Quer Vieira da Silva, quer Paula Rego são duas artistas que
saíram de Portugal e que o fizeram de forma definitiva, num claro
contraste com tantos outros artistas portugueses que passaram pelo
estrangeiro por períodos mais ou menos curtos. Foi este o caso de
Aurélia de Sousa ou Sarah Affonso que, tendo estudado pintura em
Paris durante um ou dois anos, cedo regressaram a Portugal, para
não voltarem a sair. No texto do catálogo de uma exposição con-
junta de Vieira da Silva e Paula Rego, por exemplo, organizada pela
Galeria Nasoni em 1992, Alexandre Melo aplica a teoria de centro
e periferia aos casos das duas artistas. Pensamos que faria sentido
acrescentar uma perspectiva de género à sua interessante abordagem
que, aqui como em muitos dos seus outros trabalhos, dá relevância a
uma análise do contexto de produção da arte.
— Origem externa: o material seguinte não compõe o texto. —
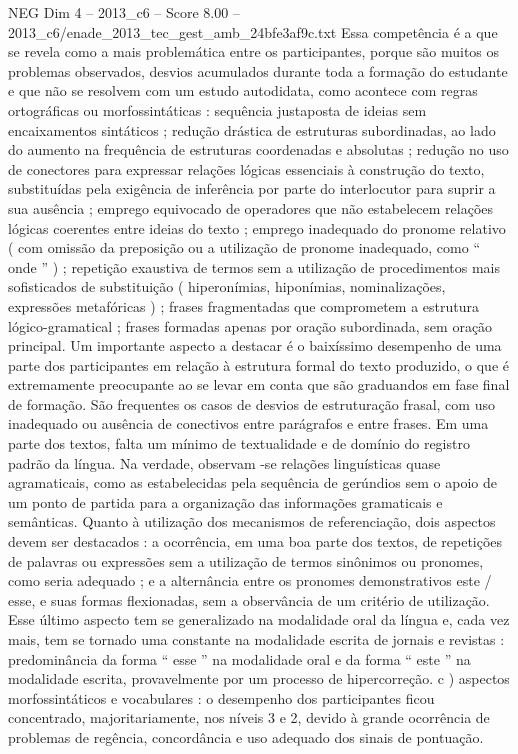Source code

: \begin{textsample}{NEG Dim 4 – 2013\_c6 – Score 8.00 – 2013\_c6/enade\_2013\_tec\_gest\_amb\_24bfe3af9c.txt}
Essa competência é a que se revela como a mais problemática entre os participantes, porque são muitos os problemas observados, desvios acumulados durante toda a formação do estudante e que não se resolvem com um estudo autodidata, como acontece com regras ortográficas ou morfossintáticas : sequência justaposta de ideias sem encaixamentos sintáticos ; redução drástica de estruturas subordinadas, ao lado do aumento na frequência de estruturas coordenadas e absolutas ; redução no uso de conectores para expressar relações lógicas essenciais à construção do texto, substituídas pela exigência de inferência por parte do interlocutor para suprir a sua ausência ; emprego equivocado de operadores que não estabelecem relações lógicas coerentes entre ideias do texto ; emprego inadequado do pronome relativo ( com omissão da preposição ou a utilização de pronome inadequado, como “ onde ” ) ; repetição exaustiva de termos sem a utilização de procedimentos mais sofisticados de substituição ( hiperonímias, hiponímias, nominalizações, expressões metafóricas ) ; frases fragmentadas que comprometem a estrutura lógico-gramatical ; frases formadas apenas por oração subordinada, sem oração principal.
Um importante aspecto a destacar é o baixíssimo desempenho de uma parte dos participantes em relação à estrutura formal do texto produzido, o que é extremamente preocupante ao se levar em conta que são graduandos em fase final de formação.
São frequentes os casos de desvios de estruturação frasal, com uso inadequado ou ausência de conectivos entre parágrafos e entre frases.
Em uma parte dos textos, falta um mínimo de textualidade e de domínio do registro padrão da língua.
Na verdade, observam -se relações linguísticas quase agramaticais, como as estabelecidas pela sequência de gerúndios sem o apoio de um ponto de partida para a organização das informações gramaticais e semânticas.
Quanto à utilização dos mecanismos de referenciação, dois aspectos devem ser destacados : a ocorrência, em uma boa parte dos textos, de repetições de palavras ou expressões sem a utilização de termos sinônimos ou pronomes, como seria adequado ; e a alternância entre os pronomes demonstrativos este / esse, e suas formas flexionadas, sem a observância de um critério de utilização.
Esse último aspecto tem se generalizado na modalidade oral da língua e, cada vez mais, tem se tornado uma constante na modalidade escrita de jornais e revistas : predominância da forma “ esse ” na modalidade oral e da forma “ este ” na modalidade escrita, provavelmente por um processo de hipercorreção. c ) aspectos morfossintáticos e vocabulares : o desempenho dos participantes ficou concentrado, majoritariamente, nos níveis 3 e 2, devido à grande ocorrência de problemas de regência, concordância e uso adequado dos sinais de pontuação.

\end{textsample}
No breve texto inicial
assinado pela “Direcção da Galeria Nasoni” em que se fala na projec-
ção internacional das artistas num período em que Portugal ainda
não pertencia à comunidade europeia, é reconhecido o facto de as
duas artistas escolhidas serem mulheres, mas apenas para se afirmar
que se trata de uma “mera
curiosidade e
coincidência [o itálico é meu]
a projecção ter sido atingida por duas Mulheres de nome e cultura
portugueses por nascimento e formação”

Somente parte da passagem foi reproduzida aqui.